Interpretability of brain areas activated by MI tasks. Intending to give the interpretability of the extracted input t-f vectors, we represent the feature mapping graphically (topoplot) to highlight the spatial distribution of the assessed discriminative ability. Each topoplot depicts the proposed assessment \({\varvec{\tilde{\varTheta }}} ({\varvec{\rho }}^{r,\varDelta f})\) computed in Eq. (6) in which we reconstruct the input feature image from the trained CNN weights to estimate the contribution of the electrodes, under the assumption that the higher the reconstructed weight, the more critical the discriminating strength between the electrodes. Of note, the interpolated values falling out of the electrode space are assumed as meaningless. This situation may arise because the network initializes the weight set with random values, including the background pixels. Therefore, the variability and reduced signal-to-noise rate result in false augmentation of background localities, as subjects reach low discrimination ability.

The top row of Fig. 3 displays the PSD-based spatial distribution reconstructed for the best training scenario (D) within each time segment. As seen, the topoplots of A02T (the worst individual) present the spectral bandwidths contributing much alike with values mainly spread all over space, including places outside of the electrode space. In addition, the contribution estimates are low and tend to be noisy.

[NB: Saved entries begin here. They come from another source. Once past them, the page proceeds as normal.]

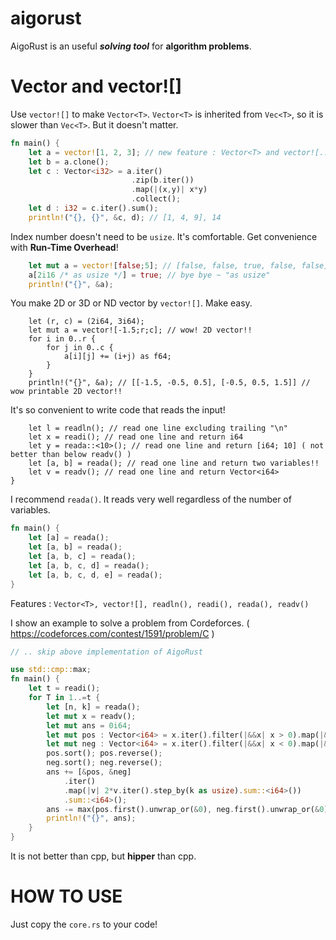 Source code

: # aigorust
AigoRust is an useful ***solving tool*** for **algorithm problems**.

# Vector<T> and vector![]

Use `vector![]` to make `Vector<T>`. `Vector<T>` is inherited from `Vec<T>`, so it is slower than `Vec<T>`. But it doesn't matter.
```rust
fn main() {
    let a = vector![1, 2, 3]; // new feature : Vector<T> and vector![...]
    let b = a.clone();
    let c : Vector<i32> = a.iter()
                           .zip(b.iter())
                           .map(|(x,y)| x*y)
                           .collect();
    let d : i32 = c.iter().sum();
    println!("{}, {}", &c, d); // [1, 4, 9], 14
```
Index number doesn't need to be `usize`. It's comfortable. Get convenience with **Run-Time Overhead**!
```rust
    let mut a = vector![false;5]; // [false, false, true, false, false]
    a[2i16 /* as usize */] = true; // bye bye ~ "as usize" 
    println!("{}", &a);
```
You make 2D or 3D or ND vector by `vector![]`. Make easy.
```ruct
    let (r, c) = (2i64, 3i64);
    let mut a = vector![-1.5;r;c]; // wow! 2D vector!!
    for i in 0..r {
        for j in 0..c {
            a[i][j] += (i+j) as f64;
        }
    }
    println!("{}", &a); // [[-1.5, -0.5, 0.5], [-0.5, 0.5, 1.5]] // wow printable 2D vector!!
```
It's so convenient to write code that reads the input!
```ruct
    let l = readln(); // read one line excluding trailing "\n"
    let x = readi(); // read one line and return i64
    let y = reada::<10>(); // read one line and return [i64; 10] ( not better than below readv() )
    let [a, b] = reada(); // read one line and return two variables!!
    let v = readv(); // read one line and return Vector<i64>
}
```
I recommend `reada()`. It reads very well regardless of the number of variables.
```rust
fn main() {
    let [a] = reada();
    let [a, b] = reada();
    let [a, b, c] = reada();
    let [a, b, c, d] = reada();
    let [a, b, c, d, e] = reada();
}
```
Features : `Vector<T>, vector![], readln(), readi(), reada(), readv()`

I show an example to solve a problem from Cordeforces. ( https://codeforces.com/contest/1591/problem/C )
```rust
// .. skip above implementation of AigoRust

use std::cmp::max;
fn main() {
    let t = readi();
    for T in 1..=t {
        let [n, k] = reada();
        let mut x = readv();
        let mut ans = 0i64;
        let mut pos : Vector<i64> = x.iter().filter(|&&x| x > 0).map(|&x|  x).collect();
        let mut neg : Vector<i64> = x.iter().filter(|&&x| x < 0).map(|&x| -x).collect();
        pos.sort(); pos.reverse();
        neg.sort(); neg.reverse();
        ans += [&pos, &neg]
            .iter()
            .map(|v| 2*v.iter().step_by(k as usize).sum::<i64>())
            .sum::<i64>();
        ans -= max(pos.first().unwrap_or(&0), neg.first().unwrap_or(&0));
        println!("{}", ans);
    }
}
```
It is not better than cpp, but **hipper** than cpp.
# HOW TO USE
Just copy the `core.rs` to your code!
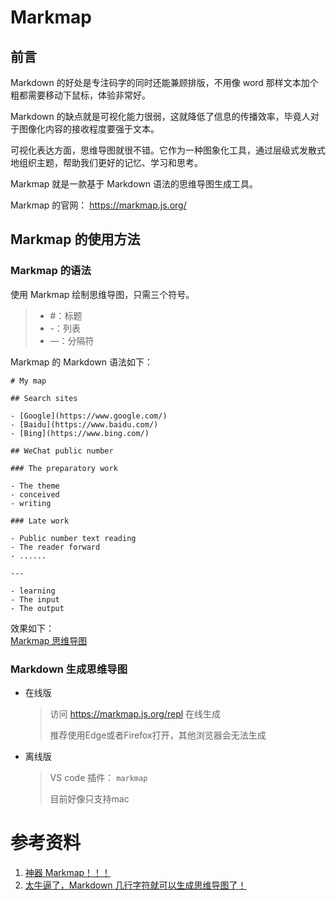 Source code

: # Markmap

## 前言
Markdown 的好处是专注码字的同时还能兼顾排版，不用像 word 那样文本加个粗都需要移动下鼠标，体验非常好。  

Markdown 的缺点就是可视化能力很弱，这就降低了信息的传播效率，毕竟人对于图像化内容的接收程度要强于文本。  

可视化表达方面，思维导图就很不错。它作为一种图象化工具，通过层级式发散式地组织主题，帮助我们更好的记忆、学习和思考。  

Markmap 就是一款基于 Markdown 语法的思维导图生成工具。

Markmap 的官网： <https://markmap.js.org/>

## Markmap 的使用方法

### Markmap 的语法  

使用 Markmap 绘制思维导图，只需三个符号。

> - #：标题
> - -：列表
> - —：分隔符


Markmap 的 Markdown 语法如下：  
```
# My map

## Search sites

- [Google](https://www.google.com/)
- [Baidu](https://www.baidu.com/)
- [Bing](https://www.bing.com/)

## WeChat public number

### The preparatory work

- The theme
- conceived
- writing

### Late work

- Public number text reading
- The reader forward
- ......

---

- learning
- The input
- The output
```

效果如下：  
[Markmap 思维导图](cache/markmap.html)

### Markdown 生成思维导图
- 在线版
    > 访问 <https://markmap.js.org/repl> 在线生成
    > 
    > 推荐使用Edge或者Firefox打开，其他浏览器会无法生成
- 离线版
    > VS code 插件： `markmap `
    > 
    > 目前好像只支持mac

# 参考资料

1. [神器 Markmap！！！](https://mp.weixin.qq.com/s/IguY-DUoHY1xuGJ63jF2fg?st=48FA63A0751C4D558DEFB8446A81872F8F351B1D569F5D4EBBB67363FE0DD7A3DE21052267023271A6519FC34EA99F58F2C23DC3EE22E1312464B543836B0095FF0A7CAD9064F1A7AADBEEDF71189D0B2CD8AF3C40099F595A2E9CFEC694A09AD4E7B64D7170080F918F24DA26C3AEA3E3CEC12A10079F007B5046BCCAC846032A16AB42C5FE7A5CC94D803124E8C4458F1E1514A514D8DFD752ECBCA73C475B996B8BE489B41DC53E1F7626BDACA88780FAD309FA78CC093C6CCF73EE216460&vid=1688853271660643&cst=077C40CEC39C03B0F4402EF9800A4041E4C79280F4FB1CB381089FABA81002A1106CF975C8B054E193D9A40C932EAA0F&deviceid=2d5eb326-deb1-4810-ab9c-87ff4f8edd23&version=3.1.1.3006&platform=win)
1. [太牛逼了，Markdown 几行字符就可以生成思维导图了！](https://blog.csdn.net/jake_tian/article/details/105906542) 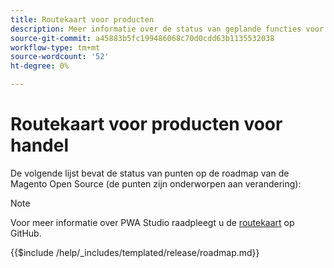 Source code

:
 ```yaml
---
title: Routekaart voor producten
description: Meer informatie over de status van geplande functies voor Adobe Commerce.
source-git-commit: a45883b5fc199486068c70d0cdd63b1135532038
workflow-type: tm+mt
source-wordcount: '52'
ht-degree: 0%

---
```



# Routekaart voor producten voor handel

De volgende lijst bevat de status van punten op de roadmap van de Magento Open Source (de punten zijn onderworpen aan verandering):

>[!NOTE]
>
>Voor meer informatie over PWA Studio raadpleegt u de [routekaart](https://github.com/magento/pwa-studio/wiki/Roadmap) op GitHub.

{{$include /help/_includes/templated/release/roadmap.md}}
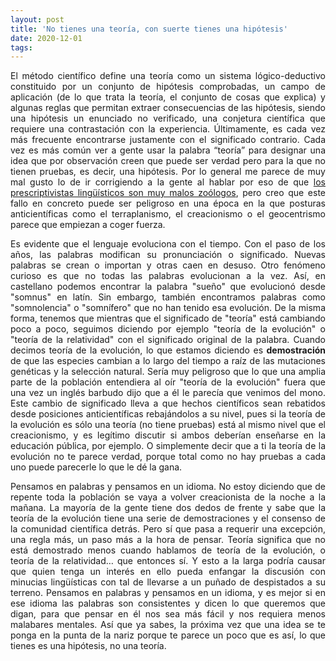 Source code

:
```yaml
---
layout: post
title: 'No tienes una teoría, con suerte tienes una hipótesis'
date: 2020-12-01
tags:
---
```

<p style='text-align: justify;'>El método científico define una teoría como un sistema lógico-deductivo constituido por un conjunto de hipótesis comprobadas, un campo de aplicación (de lo que trata la teoría, el conjunto de cosas que explica) y algunas reglas que permitan extraer consecuencias de las hipótesis, siendo una hipótesis un enunciado no verificado, una conjetura científica que requiere una contrastación con la experiencia. Últimamente, es cada vez más frecuente encontrarse justamente con el significado contrario. Cada vez es más común ver a gente usar la palabra “teoría” para designar una idea que por observación creen que puede ser verdad pero para la que no tienen pruebas, es decir, una hipótesis. Por lo general me parece de muy mal gusto lo de ir corrigiendo a la gente al hablar por eso de que <a href="https://starkeycomics.com/2019/04/18/linguistic-prescriptivists-make-terrible-zoologists/">los prescriptivistas lingüísticos son muy malos zoólogos</a>, pero creo que este fallo en concreto puede ser peligroso en una época en la que posturas anticientíficas como el terraplanismo, el creacionismo o el geocentrismo parece que empiezan a coger fuerza.</p>

<p style='text-align: justify;'>Es evidente que el lenguaje evoluciona con el tiempo. Con el paso de los años, las palabras modifican su pronunciación o significado. Nuevas palabras se crean o importan y otras caen en desuso. Otro fenómeno curioso es que no todas las palabras evolucionan a la vez. Así, en castellano podemos encontrar la palabra "sueño" que evolucionó desde "somnus" en latín. Sin embargo, también encontramos palabras como "somnolencia" o "somnífero" que no han tenido esa evolución. De la misma forma, tenemos que mientras que el significado de "teoría" está cambiando poco a poco, seguimos diciendo por ejemplo "teoría de la evolución" o "teoría de la relatividad" con el significado original de la palabra. Cuando decimos teoría de la evolución, lo que estamos diciendo es <b>demostración</b> de que las especies cambian a lo largo del tiempo a raíz de las mutaciones genéticas y la selección natural. Sería muy peligroso que lo que una amplia parte de la población entendiera al oír "teoría de la evolución" fuera que una vez un inglés barbudo dijo que a él le parecía que venimos del mono. Este cambio de significado lleva a que hechos científicos sean rebatidos desde posiciones anticientíficas rebajándolos a su nivel, pues si la teoría de la evolución es sólo una teoría (no tiene pruebas) está al mismo nivel que el creacionismo, y es legítimo discutir si ambos deberían enseñarse en la educación pública, por ejemplo. O simplemente decir que a ti la teoría de la evolución no te parece verdad, porque total como no hay pruebas a cada uno puede parecerle lo que le dé la gana.</p>

<p style='text-align: justify;'>Pensamos en palabras y pensamos en un idioma. No estoy diciendo que de repente toda la población se vaya a volver creacionista de la noche a la mañana. La mayoría de la gente tiene dos dedos de frente y sabe que la teoría de la evolución tiene una serie de demostraciones y el consenso de la comunidad científica detrás. Pero sí que pasa a requerir una excepción, una regla más, un paso más a la hora de pensar. Teoría significa que no está demostrado menos cuando hablamos de teoría de la evolución, o teoría de la relatividad… que entonces sí. Y esto a la larga podría causar que quien tenga un interés en ello pueda enfangar la discusión con minucias lingüísticas con tal de llevarse a un puñado de despistados a su terreno. Pensamos en palabras y pensamos en un idioma, y es mejor si en ese idioma las palabras son consistentes y dicen lo que queremos que digan, para que pensar en él nos sea más fácil y nos requiera menos malabares mentales. Así que ya sabes, la próxima vez que una idea se te ponga en la punta de la nariz porque te parece un poco que es así, lo que tienes es una hipótesis, no una teoría.</p>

Another fact to mention is that brain activity notably increases within the last time segment, for which the MI activity is thought to have already vanished. By contrast, the best-achieving subject A08T has some relevant localities, which gather in places of either brain hemisphere and within the MI interval, fading at the time window \( [4{-}6]\) s.

In turn, the bottom row depicts the CWT-based topoplots assessed by the same training scenario (i.e., D), showing that the obtained spatial distribution of A02T still presents the spectral bandwidths that contribute similarly. However, several spatial clusters appear, and the amount of meaningless estimates decreases. Nevertheless, a notably enhanced topographic representation is performed by A08T, for which the CWT-based vectors result in values adequately accommodated within the electrode space, regardless of the window time. Furthermore, the contribution concentrates on the electrode neighborhoods clearly defined, changing over time. Thus, the \(\mu \) rhythm shows that the sensorimotor electrodes contribute the most, being more evident their importance at the window \([3{-}5]\) s, right at the MI period.

Fig. 4
figure 4

Individual relevance weights performed by the tuned CWT feature extraction for the bi-class scenario C: Without spatial dropping (left column), spatial dropping by removing all sensorimotor electrodes out (middle column), spatial dropping by excluding nonrelevant electrodes (right column)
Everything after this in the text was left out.